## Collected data
Content starts
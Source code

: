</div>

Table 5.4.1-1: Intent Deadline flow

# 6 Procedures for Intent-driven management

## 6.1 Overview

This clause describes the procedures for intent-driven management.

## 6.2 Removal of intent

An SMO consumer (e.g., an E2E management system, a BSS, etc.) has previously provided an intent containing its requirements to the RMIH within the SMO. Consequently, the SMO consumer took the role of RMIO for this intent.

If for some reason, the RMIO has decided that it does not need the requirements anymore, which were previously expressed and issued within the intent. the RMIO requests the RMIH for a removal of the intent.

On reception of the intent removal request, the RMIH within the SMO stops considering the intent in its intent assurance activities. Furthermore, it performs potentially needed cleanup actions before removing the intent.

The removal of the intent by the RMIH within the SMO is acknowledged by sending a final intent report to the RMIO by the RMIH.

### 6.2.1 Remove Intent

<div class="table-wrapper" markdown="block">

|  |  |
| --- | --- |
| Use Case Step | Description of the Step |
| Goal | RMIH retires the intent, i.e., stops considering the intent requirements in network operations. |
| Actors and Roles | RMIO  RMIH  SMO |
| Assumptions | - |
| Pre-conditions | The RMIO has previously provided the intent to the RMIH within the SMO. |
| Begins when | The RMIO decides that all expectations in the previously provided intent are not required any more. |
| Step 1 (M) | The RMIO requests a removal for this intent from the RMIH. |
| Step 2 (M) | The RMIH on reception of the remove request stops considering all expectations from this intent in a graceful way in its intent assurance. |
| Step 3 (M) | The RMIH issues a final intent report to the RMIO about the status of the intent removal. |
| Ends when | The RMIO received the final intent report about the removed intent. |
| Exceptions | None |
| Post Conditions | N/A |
Content ends
## TASK TO COMPLETE
Please show, exactly as written, every line above that contains the word "report".

## PROBLEM SOLUTION
The removal of the intent by the RMIH within the SMO is acknowledged by sending a final intent report to the RMIO by the RMIH.
| Step 3 (M) | The RMIH issues a final intent report to the RMIO about the status of the intent removal. |
| Ends when | The RMIO received the final intent report about the removed intent. |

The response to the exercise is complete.